Exercise. Emit the line that holds "2^n, p = 0.5$$" and all lines following it through the end of the data, verbatim, and nothing else.

Items from a dataset
□ □ □ □ □ □ □
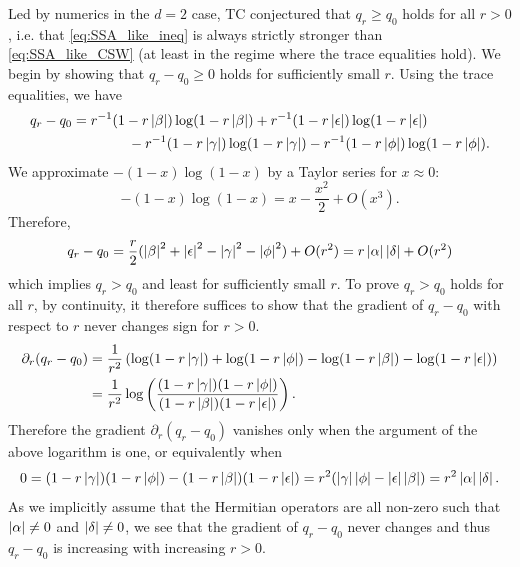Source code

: \documentclass[notitlepage, 10pt]{article}
\begin{document}
\begin{rem}
    {\color{blue}
        Led by numerics in the $d=2$ case, TC conjectured that $q_r \geq q_0$ holds for all $r > 0$, i.e. that \cref{eq:SSA_like_ineq} is always strictly stronger than \cref{eq:SSA_like_CSW} (at least in the regime where the trace equalities hold).
        We begin by showing that $q_{r} - q_{0} \geq 0$ holds for sufficiently small $r$.
        Using the trace equalities, we have
        \begin{align}
            \begin{split}
                q_{r}-q_{0}
                &= r^{-1}(1-r\abs{\beta})\log(1-r\abs{\beta})+r^{-1}(1-r\abs{\epsilon})\log(1-r\abs{\epsilon})\\
                &\qquad\qquad-r^{-1}(1-r\abs{\gamma})\log(1-r\abs{\gamma})-r^{-1}(1-r\abs{\phi})\log(1-r\abs{\phi}).
            \end{split}
        \end{align}
        We approximate $-(1-x)\log(1-x)$ by a Taylor series for $x \approx 0$:
        \begin{equation}
            -(1-x)\log(1-x) = x - \frac{x^2}{2} + O(x^3).
        \end{equation}
        Therefore, 
        \begin{equation}
            q_{r} - q_{0} = \frac{r}{2}(\abs{\beta}^2 + \abs{\epsilon}^{2} - \abs{\gamma}^{2} - \abs{\phi}^{2}) + O(r^2) = r \abs{\alpha} \abs{\delta} + O(r^2)
        \end{equation}
        which implies $q_{r} > q_0$ and least for sufficiently small $r$.
        To prove $q_{r} > q_0$ holds for all $r$, by continuity, it therefore suffices to show that the gradient of $q_{r} - q_{0}$ with respect to $r$ never changes sign for $r > 0$.
        \begin{align}
            \begin{split}
                \partial_{r} (q_{r}-q_{0})
                &= \frac{1}{r^2} \left(\log(1-r\abs{\gamma})+\log(1-r\abs{\phi})-\log(1-r\abs{\beta})-\log(1-r\abs{\epsilon}) \right)\\
                &= \frac{1}{r^2} \log\left(\frac{(1-r\abs{\gamma})(1-r\abs{\phi})}{(1-r\abs{\beta})(1-r\abs{\epsilon})} \right).
            \end{split}
        \end{align}
        Therefore the gradient $\partial_{r} (q_{r}-q_{0})$ vanishes only when the argument of the above logarithm is one, or equivalently when
        \begin{equation}
            0 = (1-r\abs{\gamma})(1-r\abs{\phi})-(1-r\abs{\beta})(1-r\abs{\epsilon}) = r^2(\abs{\gamma}\abs{\phi} - \abs{\epsilon}\abs{\beta}) = r^2 \abs{\alpha}\abs{\delta}.
        \end{equation}
        As we implicitly assume that the Hermitian operators are all non-zero such that $\abs{\alpha} \neq 0$ and $\abs{\delta} \neq 0$, we see that the gradient of $q_{r} - q_{0}$ never changes and thus $q_{r}-q_{0}$ is increasing with increasing $r > 0$.

}
\end{rem}
\end{document}
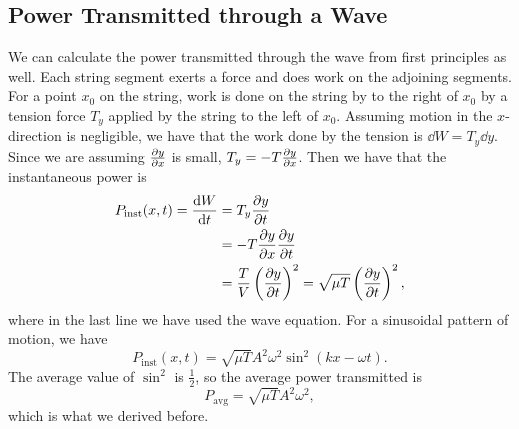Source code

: \documentclass[../classical_mechanics.tex]{subfiles}
\begin{document}
        \subsection{Power Transmitted through a Wave}\label{subsec:power-transmitted-through-a-wave}
            We can calculate the power transmitted through the wave from first principles as well.
            Each string segment exerts a force and does work on the adjoining segments.
            For a point $x_0$ on the string, work is done on the string by to the right of $x_0$ by a tension force $T_y$ applied by the string to the left of $x_0$.
            Assuming motion in the $x$-direction is negligible, we have that the work done by the tension is $\dd{W}=T_y\dd{y}$.
            Since we are assuming $\pdv{y}{x}$ is small, $T_y=-T\pdv{y}{x}$.
            Then we have that the instantaneous power is
            \begin{align}
                P_\text{inst}(x,t)=\dv{W}{t}&=T_y\pdv{y}{t}\\
                &=-T\pdv{y}{x}\pdv{y}{t}\\
                &=\frac{T}{V}\left(\pdv{y}{t}\right)^2=\sqrt{\mu T}\left(\pdv{y}{t}\right)^2,
            \end{align}
            where in the last line we have used the wave equation.
            For a sinusoidal pattern of motion, we have
            \begin{equation}
                P_\text{inst}(x,t)=\sqrt{\mu T}A^2\omega^2\sin^2(kx-\omega t).
            \end{equation}
            The average value of $\sin^2$ is $\frac{1}{2}$, so the average power transmitted is
            \begin{equation}
                P_\text{avg}=\sqrt{\mu T}A^2\omega^2,
            \end{equation}
            which is what we derived before.
\end{document}
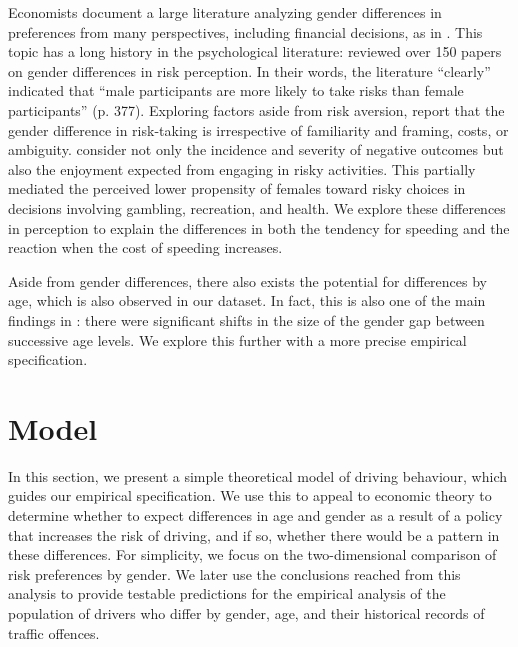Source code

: \documentclass{cje}
\begin{document}
% 
Economists
\citet{crosongneezy2009}
document a large literature 
analyzing gender differences in preferences from many perspectives, 
including financial decisions, as in
\citet{charnessgneezy2012}.   
% 
This topic has a long history in the psychological literature: 
\citet{byrnes1999}
reviewed
over 150 papers on gender differences in risk perception.
In their words, the literature ``clearly'' indicated that
``male participants are more likely to take risks than female
participants'' (p. 377). 
% 
Exploring factors aside from risk aversion, 
\citet{powellansic1997} report that the gender difference in risk-taking 
is irrespective of familiarity and framing, costs, or ambiguity. 
% 
\citet{harris2006} 
consider not only the incidence and severity of
negative outcomes but also the enjoyment expected from 
engaging in risky activities. 
This 
partially mediated the perceived lower propensity of females
toward risky choices in decisions involving gambling, recreation, and health. 
We explore these differences in perception to explain 
the differences in both 
the tendency for speeding and 
the reaction when the cost of speeding increases. 


Aside from gender differences, 
there also exists the potential for differences by age, 
which is also observed in our dataset. 
%
In fact, this is also one of the main findings in 
\citet{byrnes1999}: 
there were significant shifts in the size of the gender gap between successive age levels.
% 
We explore this further with a more precise empirical specification. 



\section{Model}
\label{sec:Model}

In this section, we present a simple theoretical model of driving behaviour, 
%
which guides our empirical specification. 
%
We use this to appeal to economic theory to determine whether to expect 
differences in age and gender as a result of a policy that increases the risk of driving, 
and if so, whether there would be a pattern in these differences. 
% 
For simplicity, we focus on the two-dimensional comparison 
of risk preferences by gender. 
% 
We later use the conclusions reached from this analysis 
to provide testable predictions for the empirical analysis
of the population of drivers who differ by gender, age, 
and their historical records of traffic offences.  
\end{document}
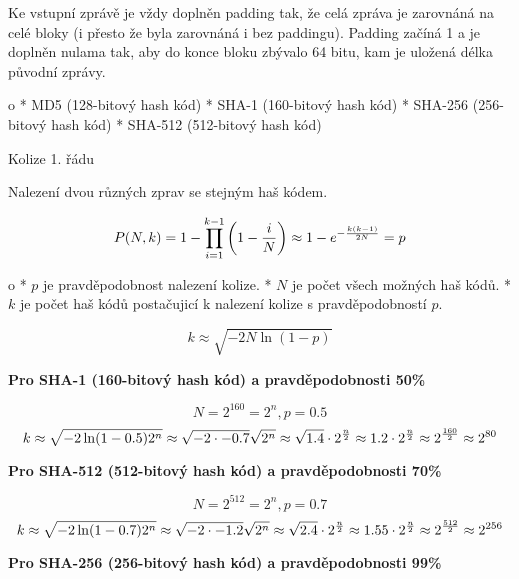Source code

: Ke vstupní zprávě je vždy doplněn padding tak, že celá zpráva je zarovnáná na celé bloky (i přesto že byla zarovnáná i bez paddingu). Padding začíná 1 a je doplněn nulama tak, aby do konce bloku zbývalo 64 bitu, kam je uložená délka původní zprávy.

\begitems \style o
* MD5 (128-bitový hash kód)
* SHA-1 (160-bitový hash kód)
* SHA-256 (256-bitový hash kód)
* SHA-512 (512-bitový hash kód)
\enditems



\sec Kolize 1. řádu

Nalezení dvou různých zprav se stejným haš kódem.

$$
P(N,k) = 1 - \prod^{k-1}_{i=1}\left( 1 - {i \over N} \right)
\approx 1 - e^{-{k(k-1) \over 2N}}= p
$$

\begitems \style o
* $p$ je pravděpodobnost nalezení kolize.
* $N$ je počet všech možných haš kódů.
* $k$ je počet haš kódů postačujicí k nalezení kolize s pravděpodobností $p$.
\enditems

$$k \approx \sqrt{-2N\ln(1 - p)}$$

{\bf Pro SHA-1 (160-bitový hash kód) a pravděpodobnosti 50\%}

$$N = 2^{160} = 2^n, p = 0.5$$
$$
k \approx \sqrt{-2 \ln(1 - 0.5) 2^n} \approx \sqrt{-2 \cdot -0.7}\sqrt{2^n}
\approx \sqrt{1.4} \cdot 2^{n \over 2} \approx 1.2 \cdot 2^{n \over 2}
\approx 2^{160 \over 2} \approx 2^{80}
$$

{\bf Pro SHA-512 (512-bitový hash kód) a pravděpodobnosti 70\%}

$$N = 2^{512} = 2^n, p = 0.7$$
$$
k \approx \sqrt{-2 \ln(1 - 0.7) 2^n} \approx \sqrt{-2 \cdot -1.2}\sqrt{2^n}
\approx \sqrt{2.4} \cdot 2^{n \over 2} \approx 1.55 \cdot 2^{n \over 2}
\approx 2^{512 \over 2} \approx 2^{256}
$$

{\bf Pro SHA-256 (256-bitový hash kód) a pravděpodobnosti 99\%}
□ □ □ □ □ □ □
Expected output.
$$N = 2^{160} = 2^n, p = 0.5$$
$$
k \approx \sqrt{-2 \ln(1 - 0.5) 2^n} \approx \sqrt{-2 \cdot -0.7}\sqrt{2^n}
\approx \sqrt{1.4} \cdot 2^{n \over 2} \approx 1.2 \cdot 2^{n \over 2}
\approx 2^{160 \over 2} \approx 2^{80}
$$

{\bf Pro SHA-512 (512-bitový hash kód) a pravděpodobnosti 70\%}

$$N = 2^{512} = 2^n, p = 0.7$$
$$
k \approx \sqrt{-2 \ln(1 - 0.7) 2^n} \approx \sqrt{-2 \cdot -1.2}\sqrt{2^n}
\approx \sqrt{2.4} \cdot 2^{n \over 2} \approx 1.55 \cdot 2^{n \over 2}
\approx 2^{512 \over 2} \approx 2^{256}
$$

{\bf Pro SHA-256 (256-bitový hash kód) a pravděpodobnosti 99\%}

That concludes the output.